Los ojos de Gábor mostraron ofensa y se apartó de ella como si su contacto le repugnara.

Ash se irguió, desconcertada por la forma en que la estaba mirando.

¿Estaría  pensando en Sooz, al igual que ella? ¿En las consecuencias que aquello podía tener para su relación?

—No voy a contarlo, ¿vale? —Le aseguró para tranquilizarlo. Pero solo logró que la mirara aún más horrorizado.

Sin añadir nada, se acercó a la barandilla para auparse y volver a saltar a su balcón.

Ash lo observó, admirando su agilidad y odiándose por sentirse tan atraída.

Él ni siquiera se despidió.

La hizo sentir como si hubiera cometido un horrible pecado. Por su reacción parecía que ella le había obligado a tocarla y besarla. Pero no había sido así, él lo había hecho todo por su cuenta, y recordaba claramente haber reconocido que ya entendía cómo usaba el brazalete antes de que le pusiera la mano encima.

Quizá él tampoco había tenido intención de ir tan lejos. Quizá solo quería incomodarla y exhibir su gran habilidad. Por eso parecía tan sorprendido con lo ocurrido, cuando ella le pidió que parara. Ver el color del brazalete y lo avanzada que había estado la cosa, le había recordado a Sooz y que era amiga de ella. Creería que se lo iba a contar.

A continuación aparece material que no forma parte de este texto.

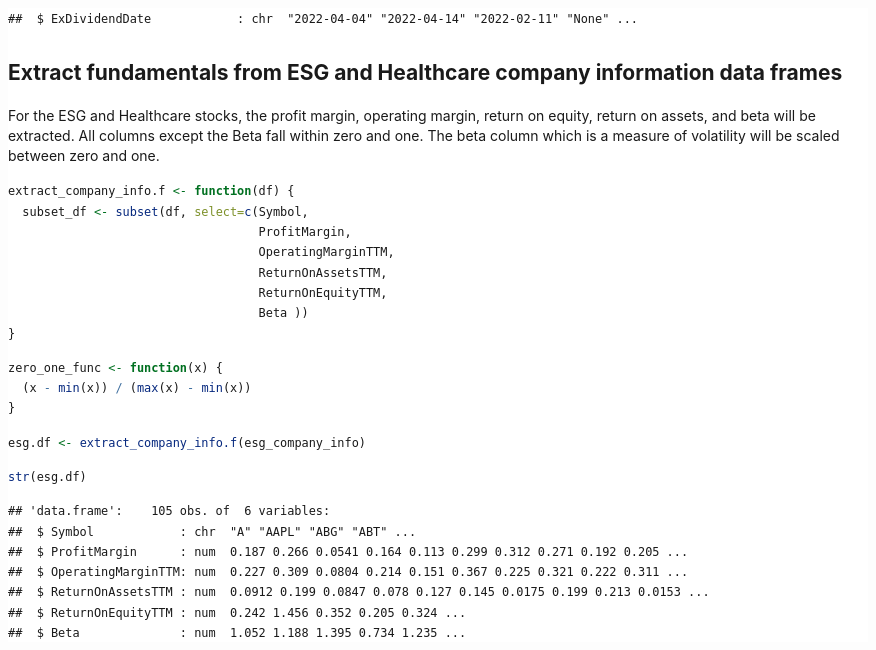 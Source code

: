     ##  $ ExDividendDate            : chr  "2022-04-04" "2022-04-14" "2022-02-11" "None" ...

## Extract fundamentals from ESG and Healthcare company information data frames

For the ESG and Healthcare stocks, the profit margin, operating margin,
return on equity, return on assets, and beta will be extracted. All
columns except the Beta fall within zero and one. The beta column which
is a measure of volatility will be scaled between zero and one.

``` r
extract_company_info.f <- function(df) {
  subset_df <- subset(df, select=c(Symbol, 
                                   ProfitMargin, 
                                   OperatingMarginTTM,
                                   ReturnOnAssetsTTM,
                                   ReturnOnEquityTTM,
                                   Beta ))
}
```

``` r
zero_one_func <- function(x) {
  (x - min(x)) / (max(x) - min(x))
}
```

``` r
esg.df <- extract_company_info.f(esg_company_info)
```

``` r
str(esg.df)
```

    ## 'data.frame':    105 obs. of  6 variables:
    ##  $ Symbol            : chr  "A" "AAPL" "ABG" "ABT" ...
    ##  $ ProfitMargin      : num  0.187 0.266 0.0541 0.164 0.113 0.299 0.312 0.271 0.192 0.205 ...
    ##  $ OperatingMarginTTM: num  0.227 0.309 0.0804 0.214 0.151 0.367 0.225 0.321 0.222 0.311 ...
    ##  $ ReturnOnAssetsTTM : num  0.0912 0.199 0.0847 0.078 0.127 0.145 0.0175 0.199 0.213 0.0153 ...
    ##  $ ReturnOnEquityTTM : num  0.242 1.456 0.352 0.205 0.324 ...
    ##  $ Beta              : num  1.052 1.188 1.395 0.734 1.235 ...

Una vez en su habitación, pudo pensar con más claridad. Se tiró sobre su cama sin poder creer lo que había ocurrido. Intento disculparse a sí misma, imputando todo cargo contra su inocencia. Y en parte era cierto. Si estuviera acostumbrada a los hombres, sabría cómo manejarlos; y si estuviera acostumbrada a su contacto, sabría cómo controlarlo y nunca hubiera llegado tan lejos. Sin embargo, una parte de ella sabía que su comportamiento inapropiado con el novio de su amiga había comenzado antes de que su inocencia la hiciera perder la razón. Sabía que Noé iba a descubrirle nuevas posibilidades en  la vida, pero nunca hubiera imaginado que le descubriría nuevas facetas de sí misma. A su edad, creía que lo sabía todo sobre su carácter. Pues bien, acababa de descubrir que no era así. Había un mundo de posibilidades aún sin explorar en su interior.